YOUR OBJECTIVE: Please output the listing below character for character and omit the images.
# # # # #
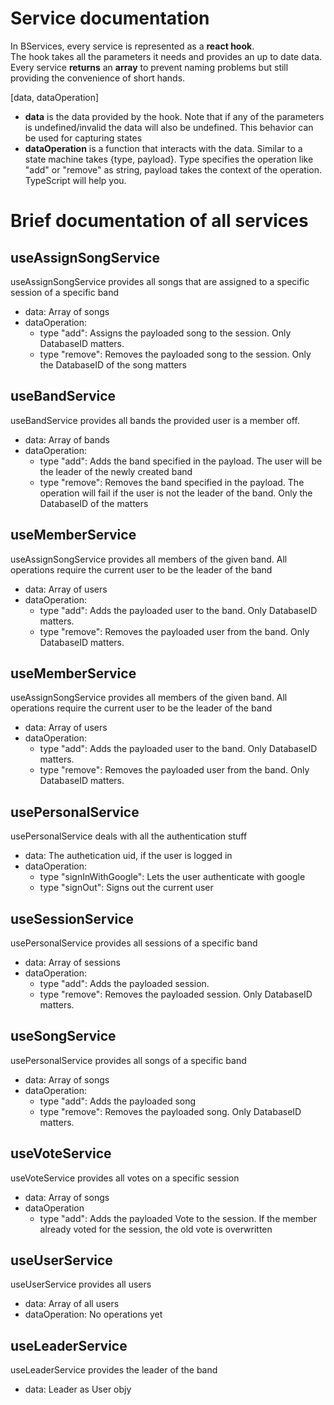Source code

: # Service documentation

In BServices, every service is represented as a **react hook**.  
The hook takes all the parameters it needs and provides an up to date data.  
Every service **returns** an **array** to prevent naming problems but still providing the convenience of short hands.  

[data, dataOperation]

+ **data** is the data provided by the hook. Note that if any of the parameters is undefined/invalid the data will also be undefined. This behavior can be used for capturing states
+ **dataOperation** is a function that interacts with the data. Similar to a state machine takes {type, payload}. Type specifies the operation like "add" or "remove" as string, payload takes
the context of the operation. TypeScript will help you.


# Brief documentation of all services

## useAssignSongService
useAssignSongService provides all songs that are assigned to a specific session of a specific band
+ data: Array of songs
+ dataOperation:  
    + type "add": Assigns the payloaded song to the session. Only DatabaseID matters.
    + type "remove": Removes the payloaded song to the session. Only the DatabaseID of the song matters
    

## useBandService
useBandService provides all bands the provided user is a member off.
+ data: Array of bands
+ dataOperation:  
    + type "add": Adds the band specified in the payload. The user will be the leader of the newly created band
    + type "remove": Removes the band specified in the payload. The operation will fail if the user is not the leader of the band. Only the DatabaseID of the matters


## useMemberService
useAssignSongService provides all members of the given band. All operations require the current user to be the leader of the band
+ data: Array of users
+ dataOperation:  
    + type "add": Adds the payloaded user to the band. Only DatabaseID matters.
    + type "remove": Removes the payloaded user from the band. Only DatabaseID matters.  


## useMemberService
useAssignSongService provides all members of the given band. All operations require the current user to be the leader of the band
+ data: Array of users
+ dataOperation:  
    + type "add": Adds the payloaded user to the band. Only DatabaseID matters.
    + type "remove": Removes the payloaded user from the band. Only DatabaseID matters.

## usePersonalService
usePersonalService deals with all the authentication stuff
+ data: The authetication uid, if the user is logged in
+ dataOperation:  
    + type "signInWithGoogle": Lets the user authenticate with google
    + type "signOut": Signs out the current user

## useSessionService
usePersonalService provides all sessions of a specific band
+ data: Array of sessions
+ dataOperation:  
    + type "add": Adds the payloaded session.
    + type "remove": Removes the payloaded session. Only DatabaseID matters.
    
## useSongService
usePersonalService provides all songs of a specific band
+ data: Array of songs
+ dataOperation:  
    + type "add": Adds the payloaded song
    + type "remove": Removes the payloaded song. Only DatabaseID matters.
    
## useVoteService
useVoteService provides all votes on a specific session
+ data: Array of songs
+ dataOperation
    + type "add": Adds the payloaded Vote to the session. If the member already voted for the session, the old vote is overwritten

## useUserService
useUserService provides all users
+ data: Array of all users
+ dataOperation: No operations yet

## useLeaderService
useLeaderService provides the leader of the band
+ data: Leader as User objy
# # # # #
EXERCISE OUTPUT:
Source code

: # Service documentation

In BServices, every service is represented as a **react hook**.  
The hook takes all the parameters it needs and provides an up to date data.  
Every service **returns** an **array** to prevent naming problems but still providing the convenience of short hands.  

[data, dataOperation]

+ **data** is the data provided by the hook. Note that if any of the parameters is undefined/invalid the data will also be undefined. This behavior can be used for capturing states
+ **dataOperation** is a function that interacts with the data. Similar to a state machine takes {type, payload}. Type specifies the operation like "add" or "remove" as string, payload takes
the context of the operation. TypeScript will help you.


# Brief documentation of all services

## useAssignSongService
useAssignSongService provides all songs that are assigned to a specific session of a specific band
+ data: Array of songs
+ dataOperation:  
    + type "add": Assigns the payloaded song to the session. Only DatabaseID matters.
    + type "remove": Removes the payloaded song to the session. Only the DatabaseID of the song matters
    

## useBandService
useBandService provides all bands the provided user is a member off.
+ data: Array of bands
+ dataOperation:  
    + type "add": Adds the band specified in the payload. The user will be the leader of the newly created band
    + type "remove": Removes the band specified in the payload. The operation will fail if the user is not the leader of the band. Only the DatabaseID of the matters


## useMemberService
useAssignSongService provides all members of the given band. All operations require the current user to be the leader of the band
+ data: Array of users
+ dataOperation:  
    + type "add": Adds the payloaded user to the band. Only DatabaseID matters.
    + type "remove": Removes the payloaded user from the band. Only DatabaseID matters.  


## useMemberService
useAssignSongService provides all members of the given band. All operations require the current user to be the leader of the band
+ data: Array of users
+ dataOperation:  
    + type "add": Adds the payloaded user to the band. Only DatabaseID matters.
    + type "remove": Removes the payloaded user from the band. Only DatabaseID matters.

## usePersonalService
usePersonalService deals with all the authentication stuff
+ data: The authetication uid, if the user is logged in
+ dataOperation:  
    + type "signInWithGoogle": Lets the user authenticate with google
    + type "signOut": Signs out the current user

## useSessionService
usePersonalService provides all sessions of a specific band
+ data: Array of sessions
+ dataOperation:  
    + type "add": Adds the payloaded session.
    + type "remove": Removes the payloaded session. Only DatabaseID matters.
    
## useSongService
usePersonalService provides all songs of a specific band
+ data: Array of songs
+ dataOperation:  
    + type "add": Adds the payloaded song
    + type "remove": Removes the payloaded song. Only DatabaseID matters.
    
## useVoteService
useVoteService provides all votes on a specific session
+ data: Array of songs
+ dataOperation
    + type "add": Adds the payloaded Vote to the session. If the member already voted for the session, the old vote is overwritten

## useUserService
useUserService provides all users
+ data: Array of all users
+ dataOperation: No operations yet

## useLeaderService
useLeaderService provides the leader of the band
+ data: Leader as User objy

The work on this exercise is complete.